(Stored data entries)
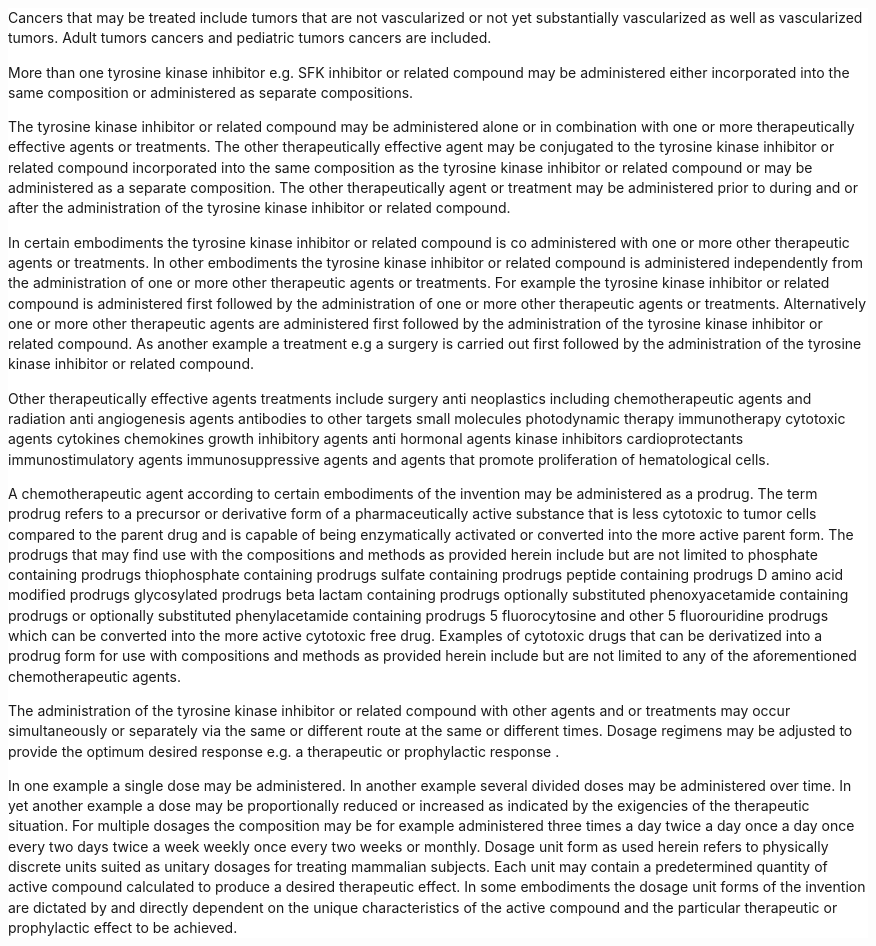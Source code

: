 Cancers that may be treated include tumors that are not vascularized or not yet substantially vascularized as well as vascularized tumors. Adult tumors cancers and pediatric tumors cancers are included.

More than one tyrosine kinase inhibitor e.g. SFK inhibitor or related compound may be administered either incorporated into the same composition or administered as separate compositions.

The tyrosine kinase inhibitor or related compound may be administered alone or in combination with one or more therapeutically effective agents or treatments. The other therapeutically effective agent may be conjugated to the tyrosine kinase inhibitor or related compound incorporated into the same composition as the tyrosine kinase inhibitor or related compound or may be administered as a separate composition. The other therapeutically agent or treatment may be administered prior to during and or after the administration of the tyrosine kinase inhibitor or related compound.

In certain embodiments the tyrosine kinase inhibitor or related compound is co administered with one or more other therapeutic agents or treatments. In other embodiments the tyrosine kinase inhibitor or related compound is administered independently from the administration of one or more other therapeutic agents or treatments. For example the tyrosine kinase inhibitor or related compound is administered first followed by the administration of one or more other therapeutic agents or treatments. Alternatively one or more other therapeutic agents are administered first followed by the administration of the tyrosine kinase inhibitor or related compound. As another example a treatment e.g a surgery is carried out first followed by the administration of the tyrosine kinase inhibitor or related compound.

Other therapeutically effective agents treatments include surgery anti neoplastics including chemotherapeutic agents and radiation anti angiogenesis agents antibodies to other targets small molecules photodynamic therapy immunotherapy cytotoxic agents cytokines chemokines growth inhibitory agents anti hormonal agents kinase inhibitors cardioprotectants immunostimulatory agents immunosuppressive agents and agents that promote proliferation of hematological cells.

A chemotherapeutic agent according to certain embodiments of the invention may be administered as a prodrug. The term prodrug refers to a precursor or derivative form of a pharmaceutically active substance that is less cytotoxic to tumor cells compared to the parent drug and is capable of being enzymatically activated or converted into the more active parent form. The prodrugs that may find use with the compositions and methods as provided herein include but are not limited to phosphate containing prodrugs thiophosphate containing prodrugs sulfate containing prodrugs peptide containing prodrugs D amino acid modified prodrugs glycosylated prodrugs beta lactam containing prodrugs optionally substituted phenoxyacetamide containing prodrugs or optionally substituted phenylacetamide containing prodrugs 5 fluorocytosine and other 5 fluorouridine prodrugs which can be converted into the more active cytotoxic free drug. Examples of cytotoxic drugs that can be derivatized into a prodrug form for use with compositions and methods as provided herein include but are not limited to any of the aforementioned chemotherapeutic agents.

The administration of the tyrosine kinase inhibitor or related compound with other agents and or treatments may occur simultaneously or separately via the same or different route at the same or different times. Dosage regimens may be adjusted to provide the optimum desired response e.g. a therapeutic or prophylactic response .

In one example a single dose may be administered. In another example several divided doses may be administered over time. In yet another example a dose may be proportionally reduced or increased as indicated by the exigencies of the therapeutic situation. For multiple dosages the composition may be for example administered three times a day twice a day once a day once every two days twice a week weekly once every two weeks or monthly. Dosage unit form as used herein refers to physically discrete units suited as unitary dosages for treating mammalian subjects. Each unit may contain a predetermined quantity of active compound calculated to produce a desired therapeutic effect. In some embodiments the dosage unit forms of the invention are dictated by and directly dependent on the unique characteristics of the active compound and the particular therapeutic or prophylactic effect to be achieved.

_What you have to do_
Write out exactly the lines that fall from the line with "A chemotherapeutic agent" to the line with "prophylactic response ." in the records above, keeping both ends.

_Task response_
A chemotherapeutic agent according to certain embodiments of the invention may be administered as a prodrug. The term prodrug refers to a precursor or derivative form of a pharmaceutically active substance that is less cytotoxic to tumor cells compared to the parent drug and is capable of being enzymatically activated or converted into the more active parent form. The prodrugs that may find use with the compositions and methods as provided herein include but are not limited to phosphate containing prodrugs thiophosphate containing prodrugs sulfate containing prodrugs peptide containing prodrugs D amino acid modified prodrugs glycosylated prodrugs beta lactam containing prodrugs optionally substituted phenoxyacetamide containing prodrugs or optionally substituted phenylacetamide containing prodrugs 5 fluorocytosine and other 5 fluorouridine prodrugs which can be converted into the more active cytotoxic free drug. Examples of cytotoxic drugs that can be derivatized into a prodrug form for use with compositions and methods as provided herein include but are not limited to any of the aforementioned chemotherapeutic agents.

The administration of the tyrosine kinase inhibitor or related compound with other agents and or treatments may occur simultaneously or separately via the same or different route at the same or different times. Dosage regimens may be adjusted to provide the optimum desired response e.g. a therapeutic or prophylactic response .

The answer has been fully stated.